**Instructions to follow:** Show all lines below holding the string "deleted".

----------

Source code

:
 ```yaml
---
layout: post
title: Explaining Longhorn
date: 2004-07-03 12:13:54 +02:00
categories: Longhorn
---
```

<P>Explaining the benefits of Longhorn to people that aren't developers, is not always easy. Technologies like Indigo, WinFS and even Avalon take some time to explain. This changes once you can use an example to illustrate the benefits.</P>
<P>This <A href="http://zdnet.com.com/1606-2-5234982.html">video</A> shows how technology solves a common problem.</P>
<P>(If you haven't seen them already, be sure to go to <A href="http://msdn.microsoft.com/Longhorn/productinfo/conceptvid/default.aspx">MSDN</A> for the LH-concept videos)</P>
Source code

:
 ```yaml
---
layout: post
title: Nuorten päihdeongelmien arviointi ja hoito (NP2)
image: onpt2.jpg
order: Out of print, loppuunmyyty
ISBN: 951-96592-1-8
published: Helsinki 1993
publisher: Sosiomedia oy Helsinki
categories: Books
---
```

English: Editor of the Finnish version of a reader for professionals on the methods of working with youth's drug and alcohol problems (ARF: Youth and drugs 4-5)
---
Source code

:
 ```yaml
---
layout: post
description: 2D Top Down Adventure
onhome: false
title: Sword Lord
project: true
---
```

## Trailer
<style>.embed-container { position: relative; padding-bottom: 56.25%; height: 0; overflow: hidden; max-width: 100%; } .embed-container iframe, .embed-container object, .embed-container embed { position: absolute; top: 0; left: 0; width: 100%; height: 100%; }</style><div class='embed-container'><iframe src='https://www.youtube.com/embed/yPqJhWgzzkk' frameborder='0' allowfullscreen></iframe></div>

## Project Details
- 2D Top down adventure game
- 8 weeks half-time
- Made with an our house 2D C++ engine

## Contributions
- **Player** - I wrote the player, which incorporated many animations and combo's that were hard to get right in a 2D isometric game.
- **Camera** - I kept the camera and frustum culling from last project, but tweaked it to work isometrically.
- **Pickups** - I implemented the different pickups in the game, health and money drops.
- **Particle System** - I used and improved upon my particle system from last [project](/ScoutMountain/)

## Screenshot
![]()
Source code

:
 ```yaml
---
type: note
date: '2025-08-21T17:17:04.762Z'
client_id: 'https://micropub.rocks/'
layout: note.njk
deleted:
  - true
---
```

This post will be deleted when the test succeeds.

----------

**Reply to the task:**
deleted:
This post will be deleted when the test succeeds.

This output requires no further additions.